An 81 year old female with multiple medical conditions including non-obstructive coronary artery disease, hypertension and chronic bronchitis presented to an outside hospital with complaints of progressive fatigue, shortness of breath, associated with chills and diaphoresis. Immediately prior to admission she noticed yellow discoloration of the skin. The patient recalled history of a tick bite 1 month earlier, which was removed without residual skin rash. In the outside institution she was diagnosed with babesiosis, as well as acute kidney injury, liver insufficiency and non-ST elevation myocardial infarction. She was started on antibiotics and transferred to our hospital. Upon admission laboratory studies were significant for WBC of 7 × 103/mm3, hemoglobin of 9.1 g/dL, platelet count of 54 × 103/mm3, creatinine of 3.56 mg/dL, LDH 2161 U/L, aspartate transaminase (AST) of 271 U/L and alanine transaminase (ALT) of 143 U/L. Total bilirubin was 3.6 mg/dL (with direct bilirubin of 1.8 mg/dL) and haptoglobin was <8 mg/dL. Peripheral blood smear was positive for babesiosis with parasitemia of <1%. In the following days a decline in hemoglobin was noted to the lowest value of 6.5 g/dL. DAT was positive (IgG and polyclonal).

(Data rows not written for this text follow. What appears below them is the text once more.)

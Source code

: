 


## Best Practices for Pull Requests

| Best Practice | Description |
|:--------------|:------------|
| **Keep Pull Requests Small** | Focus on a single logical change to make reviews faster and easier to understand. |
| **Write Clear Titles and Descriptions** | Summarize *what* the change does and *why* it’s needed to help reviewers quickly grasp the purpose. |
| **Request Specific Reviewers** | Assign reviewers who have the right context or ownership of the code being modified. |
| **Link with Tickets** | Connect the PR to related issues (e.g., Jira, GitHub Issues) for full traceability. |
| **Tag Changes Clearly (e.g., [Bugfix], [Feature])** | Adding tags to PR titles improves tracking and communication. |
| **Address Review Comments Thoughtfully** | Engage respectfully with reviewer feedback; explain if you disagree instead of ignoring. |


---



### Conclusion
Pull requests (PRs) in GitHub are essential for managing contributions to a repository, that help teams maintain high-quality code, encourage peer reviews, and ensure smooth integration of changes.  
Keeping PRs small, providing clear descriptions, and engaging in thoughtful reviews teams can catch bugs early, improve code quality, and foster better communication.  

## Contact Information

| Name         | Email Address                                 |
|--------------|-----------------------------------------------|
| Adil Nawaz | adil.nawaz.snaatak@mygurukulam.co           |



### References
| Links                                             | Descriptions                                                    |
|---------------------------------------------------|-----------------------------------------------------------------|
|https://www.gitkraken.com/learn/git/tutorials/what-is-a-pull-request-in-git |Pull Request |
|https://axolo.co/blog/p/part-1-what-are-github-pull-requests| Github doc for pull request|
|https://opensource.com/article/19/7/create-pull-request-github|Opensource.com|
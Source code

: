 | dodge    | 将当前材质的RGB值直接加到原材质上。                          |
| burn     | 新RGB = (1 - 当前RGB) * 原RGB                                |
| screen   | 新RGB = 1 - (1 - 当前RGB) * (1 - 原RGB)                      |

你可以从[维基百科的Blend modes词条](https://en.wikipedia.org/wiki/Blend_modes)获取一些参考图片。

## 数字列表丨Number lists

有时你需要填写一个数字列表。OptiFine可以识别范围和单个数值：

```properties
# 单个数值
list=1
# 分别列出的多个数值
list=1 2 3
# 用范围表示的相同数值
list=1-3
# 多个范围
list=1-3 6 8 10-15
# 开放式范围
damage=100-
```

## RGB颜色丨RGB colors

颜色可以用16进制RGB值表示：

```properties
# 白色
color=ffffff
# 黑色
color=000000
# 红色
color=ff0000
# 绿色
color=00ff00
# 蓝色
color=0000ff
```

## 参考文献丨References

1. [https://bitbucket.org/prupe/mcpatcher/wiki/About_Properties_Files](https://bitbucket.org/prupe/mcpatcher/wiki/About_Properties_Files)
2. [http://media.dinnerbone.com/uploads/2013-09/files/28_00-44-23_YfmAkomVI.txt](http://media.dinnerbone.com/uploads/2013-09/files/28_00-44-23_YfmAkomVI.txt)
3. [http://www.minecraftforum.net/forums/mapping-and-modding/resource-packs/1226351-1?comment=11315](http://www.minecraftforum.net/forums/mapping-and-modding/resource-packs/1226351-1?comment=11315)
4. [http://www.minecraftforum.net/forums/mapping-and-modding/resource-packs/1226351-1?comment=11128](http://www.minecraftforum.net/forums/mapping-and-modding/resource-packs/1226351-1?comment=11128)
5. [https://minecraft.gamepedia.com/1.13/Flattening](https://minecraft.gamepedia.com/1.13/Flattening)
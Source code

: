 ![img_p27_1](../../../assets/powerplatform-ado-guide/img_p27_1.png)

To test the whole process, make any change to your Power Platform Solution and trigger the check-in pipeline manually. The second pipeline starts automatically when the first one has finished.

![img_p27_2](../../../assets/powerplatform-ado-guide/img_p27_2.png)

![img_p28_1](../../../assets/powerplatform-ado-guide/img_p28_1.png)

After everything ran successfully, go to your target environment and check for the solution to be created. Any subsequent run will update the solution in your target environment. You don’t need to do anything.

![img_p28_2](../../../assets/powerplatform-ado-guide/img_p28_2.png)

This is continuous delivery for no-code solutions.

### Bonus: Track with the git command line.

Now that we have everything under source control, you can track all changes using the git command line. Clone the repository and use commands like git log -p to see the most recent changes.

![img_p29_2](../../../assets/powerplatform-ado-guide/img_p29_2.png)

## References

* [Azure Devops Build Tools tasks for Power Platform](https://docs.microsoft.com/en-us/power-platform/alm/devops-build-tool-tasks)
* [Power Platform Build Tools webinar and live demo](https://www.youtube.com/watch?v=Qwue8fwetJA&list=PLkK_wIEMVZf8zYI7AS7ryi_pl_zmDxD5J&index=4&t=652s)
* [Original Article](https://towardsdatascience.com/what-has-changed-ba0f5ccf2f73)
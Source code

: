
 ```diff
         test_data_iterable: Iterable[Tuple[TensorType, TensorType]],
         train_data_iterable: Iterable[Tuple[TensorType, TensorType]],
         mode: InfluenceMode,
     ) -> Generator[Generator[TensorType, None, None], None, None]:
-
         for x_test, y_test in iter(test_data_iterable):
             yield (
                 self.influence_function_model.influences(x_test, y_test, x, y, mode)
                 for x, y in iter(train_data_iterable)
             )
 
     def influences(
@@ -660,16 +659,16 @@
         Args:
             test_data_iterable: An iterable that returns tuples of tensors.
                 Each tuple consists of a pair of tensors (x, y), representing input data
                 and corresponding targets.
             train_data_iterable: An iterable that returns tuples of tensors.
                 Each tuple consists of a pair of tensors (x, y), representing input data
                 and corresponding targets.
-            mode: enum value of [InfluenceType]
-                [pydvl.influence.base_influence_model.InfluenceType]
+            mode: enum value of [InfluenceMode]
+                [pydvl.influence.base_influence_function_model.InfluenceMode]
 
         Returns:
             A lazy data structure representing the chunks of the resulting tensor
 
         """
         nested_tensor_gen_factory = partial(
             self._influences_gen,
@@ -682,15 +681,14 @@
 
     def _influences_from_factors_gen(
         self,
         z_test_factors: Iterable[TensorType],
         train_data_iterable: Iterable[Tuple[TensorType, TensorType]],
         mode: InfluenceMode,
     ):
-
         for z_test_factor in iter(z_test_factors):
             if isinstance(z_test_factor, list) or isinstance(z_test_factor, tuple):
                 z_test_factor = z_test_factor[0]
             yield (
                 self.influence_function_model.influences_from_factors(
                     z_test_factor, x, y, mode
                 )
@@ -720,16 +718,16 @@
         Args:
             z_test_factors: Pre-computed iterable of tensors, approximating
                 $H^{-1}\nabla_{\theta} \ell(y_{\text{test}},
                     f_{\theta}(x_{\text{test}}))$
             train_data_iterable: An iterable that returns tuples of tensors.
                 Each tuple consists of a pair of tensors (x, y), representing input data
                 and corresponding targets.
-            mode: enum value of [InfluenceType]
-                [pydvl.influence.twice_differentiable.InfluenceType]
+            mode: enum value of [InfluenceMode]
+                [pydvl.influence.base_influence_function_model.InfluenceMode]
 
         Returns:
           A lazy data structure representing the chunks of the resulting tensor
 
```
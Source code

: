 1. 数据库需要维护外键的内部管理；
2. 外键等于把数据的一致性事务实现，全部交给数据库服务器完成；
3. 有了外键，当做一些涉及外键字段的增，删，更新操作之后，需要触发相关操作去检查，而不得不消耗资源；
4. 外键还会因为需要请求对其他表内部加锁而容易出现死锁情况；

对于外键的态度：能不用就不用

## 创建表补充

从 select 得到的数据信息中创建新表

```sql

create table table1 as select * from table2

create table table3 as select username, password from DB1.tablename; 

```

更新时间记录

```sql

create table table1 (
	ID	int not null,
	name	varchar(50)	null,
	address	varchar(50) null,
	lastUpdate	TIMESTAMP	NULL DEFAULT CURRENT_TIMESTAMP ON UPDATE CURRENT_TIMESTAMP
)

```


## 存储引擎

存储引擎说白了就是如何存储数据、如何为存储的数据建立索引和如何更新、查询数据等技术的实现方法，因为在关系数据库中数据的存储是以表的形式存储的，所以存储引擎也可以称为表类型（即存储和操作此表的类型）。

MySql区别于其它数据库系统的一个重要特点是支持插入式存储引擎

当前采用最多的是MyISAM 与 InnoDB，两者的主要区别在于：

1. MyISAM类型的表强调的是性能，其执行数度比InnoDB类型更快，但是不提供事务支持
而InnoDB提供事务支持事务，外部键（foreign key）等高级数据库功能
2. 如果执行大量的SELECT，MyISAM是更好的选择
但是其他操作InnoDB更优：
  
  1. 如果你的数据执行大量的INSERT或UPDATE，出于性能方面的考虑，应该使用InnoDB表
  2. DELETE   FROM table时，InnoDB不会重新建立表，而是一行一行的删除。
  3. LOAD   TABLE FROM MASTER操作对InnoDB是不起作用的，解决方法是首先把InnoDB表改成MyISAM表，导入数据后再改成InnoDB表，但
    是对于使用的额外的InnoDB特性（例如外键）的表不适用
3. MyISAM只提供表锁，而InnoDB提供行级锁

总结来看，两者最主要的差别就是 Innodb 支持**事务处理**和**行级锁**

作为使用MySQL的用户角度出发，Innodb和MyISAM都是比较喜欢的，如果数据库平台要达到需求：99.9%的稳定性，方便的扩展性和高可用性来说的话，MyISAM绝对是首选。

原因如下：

The anemia was therefore consistent with AIHA. Patient’s renal function and respiratory status further deteriorated. She was intubated for acute respiratory distress syndrome and started on hemodialysis. She also received vasopressor support for a brief period of time. Patient underwent one session of plasmapheresis for severe AIHA. Blood parasitemia cleared but hemoglobin levels remained low despite transfusion of multiple units of cross-matched packed red blood cells. The patient’s status continued to deteriorate with progressive multiorgan failure leading to the decision of withdrawal of care. The patient subsequently expired.

Discussion

This study reported two cases of severe AIHA associated with babesiosis. The babesiosis- associated AIHA remains rare, even though anemia is commonly seen in babesia infections [11, 27]. Although unlikely, it remains unclear whether erlichiosis had any role in triggering AIHA in the first case. AIHA has been reported in a variety of parasite infections. AIHA has been reported to be associated with acute malaria infection [28, 29]. Leishmania species causing Kala-azar disease is another intracellular parasite associated with DAT positive hemolytic anemia [30]. Viral infections including influenza virus, hepatitis virus, cytomegalovirus, Epstein-Barr virus have been implicated in AIHA [31]. Farwell et al. described Coombs positive anemia in dogs infected with Babesia gibsoni and Babesia canis [32]. Post transfusion babesiosis with a DAT positive hemolytic anemia has also been reported [33, 34]. It is important to consider blood parasite infections as a probable cause of hemoglobinuria and warm AIHA [15, 16]. AIHA was recently reported in 7% of all patients with babesia infection in a series, but close to 30% in asplenic patients [35]. The mechanism for post-babesiosis AIHA (PB-AIHA) was proposed to be related to antibody-mediated and immune-complex- mediated hypersensitivity. However, there is clear difference in the pathogenesis for conventional AIHA and PB-AIHA, since splenectomy is a treatment for conventional AIHA, whereas PB-AIHA is seen more often in asplenic patients. Further investigation into this intriguing mechanism of host immune response to babesiosis may help to elucidate the overall mechanism of infection- triggered AIHA.

Conclusions

Severe AIHA may be triggered by babesiosis. Older and asplenic patients may be particularly at risk for post-babesiosis AIHA.